▸ How to complete this task
For this exercise, reproduce the entries below exactly, but only from the line containing "表示模型避免假阳性预测的能力，其数学表达式为：" through the line containing "召回率表示模型正确识别所有正实例的能力，其数学表达式为：", both included.

*** Data shown ***

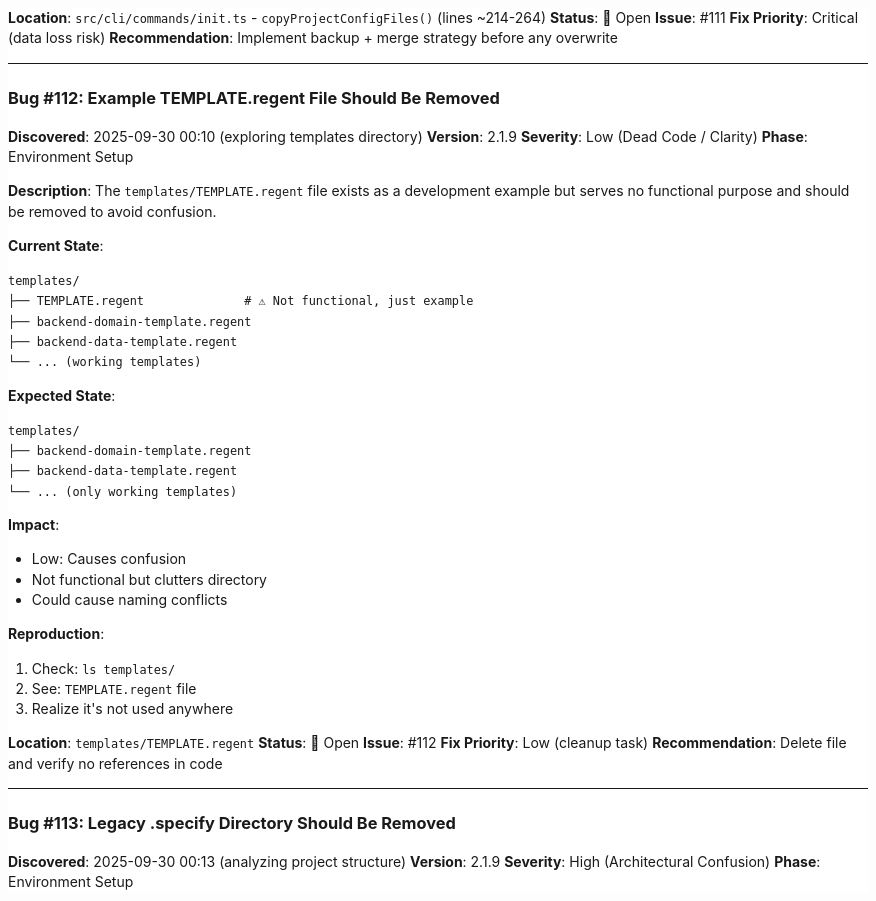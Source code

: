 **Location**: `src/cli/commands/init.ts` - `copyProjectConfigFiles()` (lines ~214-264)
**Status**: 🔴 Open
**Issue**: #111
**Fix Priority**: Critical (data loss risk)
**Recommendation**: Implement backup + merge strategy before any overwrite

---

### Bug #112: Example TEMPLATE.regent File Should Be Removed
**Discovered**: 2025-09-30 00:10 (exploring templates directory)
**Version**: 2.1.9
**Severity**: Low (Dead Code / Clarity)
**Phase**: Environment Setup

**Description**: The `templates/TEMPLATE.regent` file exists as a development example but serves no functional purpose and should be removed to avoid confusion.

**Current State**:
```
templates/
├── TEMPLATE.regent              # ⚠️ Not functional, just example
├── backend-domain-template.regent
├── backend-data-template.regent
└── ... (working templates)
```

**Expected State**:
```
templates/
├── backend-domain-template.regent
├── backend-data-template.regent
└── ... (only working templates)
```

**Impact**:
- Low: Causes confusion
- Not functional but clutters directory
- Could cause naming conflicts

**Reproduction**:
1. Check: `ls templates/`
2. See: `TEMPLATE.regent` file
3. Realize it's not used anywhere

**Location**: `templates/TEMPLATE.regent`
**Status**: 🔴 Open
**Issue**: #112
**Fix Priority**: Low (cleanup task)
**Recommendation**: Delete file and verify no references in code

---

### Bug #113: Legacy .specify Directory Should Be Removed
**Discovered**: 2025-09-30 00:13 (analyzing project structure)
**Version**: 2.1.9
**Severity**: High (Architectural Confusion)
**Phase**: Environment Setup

*** End of Data shown ***
*** Data shown ***

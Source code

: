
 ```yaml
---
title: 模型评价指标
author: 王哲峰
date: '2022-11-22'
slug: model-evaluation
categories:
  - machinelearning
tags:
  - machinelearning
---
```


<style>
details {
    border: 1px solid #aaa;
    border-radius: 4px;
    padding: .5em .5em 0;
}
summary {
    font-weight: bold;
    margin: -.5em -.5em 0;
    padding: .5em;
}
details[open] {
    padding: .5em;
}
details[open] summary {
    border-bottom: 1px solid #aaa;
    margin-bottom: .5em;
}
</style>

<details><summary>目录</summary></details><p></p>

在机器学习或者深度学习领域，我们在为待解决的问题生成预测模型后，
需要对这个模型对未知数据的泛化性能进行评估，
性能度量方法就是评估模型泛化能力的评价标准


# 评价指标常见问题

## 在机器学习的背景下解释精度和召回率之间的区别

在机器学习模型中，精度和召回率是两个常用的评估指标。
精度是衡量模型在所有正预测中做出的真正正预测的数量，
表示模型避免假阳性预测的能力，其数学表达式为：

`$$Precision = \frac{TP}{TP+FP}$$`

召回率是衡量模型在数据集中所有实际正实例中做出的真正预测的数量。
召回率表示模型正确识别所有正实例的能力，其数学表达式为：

*** End of Data shown ***
*** Data shown ***

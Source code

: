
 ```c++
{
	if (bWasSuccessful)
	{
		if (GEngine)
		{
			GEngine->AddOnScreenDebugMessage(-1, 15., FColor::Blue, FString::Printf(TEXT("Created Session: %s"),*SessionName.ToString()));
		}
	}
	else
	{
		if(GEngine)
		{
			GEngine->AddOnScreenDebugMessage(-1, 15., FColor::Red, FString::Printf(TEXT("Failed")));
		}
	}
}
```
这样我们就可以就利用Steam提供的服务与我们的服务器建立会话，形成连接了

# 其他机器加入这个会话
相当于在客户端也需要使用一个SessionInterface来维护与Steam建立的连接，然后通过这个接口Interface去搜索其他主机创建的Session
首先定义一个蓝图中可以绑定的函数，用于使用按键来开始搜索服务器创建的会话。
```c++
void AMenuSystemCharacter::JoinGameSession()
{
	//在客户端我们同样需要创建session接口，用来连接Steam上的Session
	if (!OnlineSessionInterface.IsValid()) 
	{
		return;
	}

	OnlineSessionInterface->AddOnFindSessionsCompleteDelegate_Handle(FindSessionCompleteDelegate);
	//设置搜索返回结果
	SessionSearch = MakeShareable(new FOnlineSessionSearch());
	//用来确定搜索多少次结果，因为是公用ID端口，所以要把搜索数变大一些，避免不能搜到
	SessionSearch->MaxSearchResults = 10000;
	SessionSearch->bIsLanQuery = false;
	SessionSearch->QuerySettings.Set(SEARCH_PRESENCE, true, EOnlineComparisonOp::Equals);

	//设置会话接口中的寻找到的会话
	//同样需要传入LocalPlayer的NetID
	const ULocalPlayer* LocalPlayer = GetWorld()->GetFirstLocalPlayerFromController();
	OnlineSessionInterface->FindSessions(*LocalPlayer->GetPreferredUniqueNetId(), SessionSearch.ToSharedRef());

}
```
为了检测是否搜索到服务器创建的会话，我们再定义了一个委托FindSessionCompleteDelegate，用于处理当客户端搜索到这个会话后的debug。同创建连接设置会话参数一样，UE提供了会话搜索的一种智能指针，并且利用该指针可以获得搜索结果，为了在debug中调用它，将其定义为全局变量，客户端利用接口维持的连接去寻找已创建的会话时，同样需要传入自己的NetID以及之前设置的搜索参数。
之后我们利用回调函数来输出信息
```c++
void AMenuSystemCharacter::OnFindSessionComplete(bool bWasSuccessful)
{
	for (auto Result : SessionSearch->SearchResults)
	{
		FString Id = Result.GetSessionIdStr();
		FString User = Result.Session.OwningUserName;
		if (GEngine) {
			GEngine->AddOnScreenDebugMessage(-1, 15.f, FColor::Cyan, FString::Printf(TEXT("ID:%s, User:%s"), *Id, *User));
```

*** End of Data shown ***

▸ Answer box
表示模型避免假阳性预测的能力，其数学表达式为：

`$$Precision = \frac{TP}{TP+FP}$$`

召回率是衡量模型在数据集中所有实际正实例中做出的真正预测的数量。
召回率表示模型正确识别所有正实例的能力，其数学表达式为：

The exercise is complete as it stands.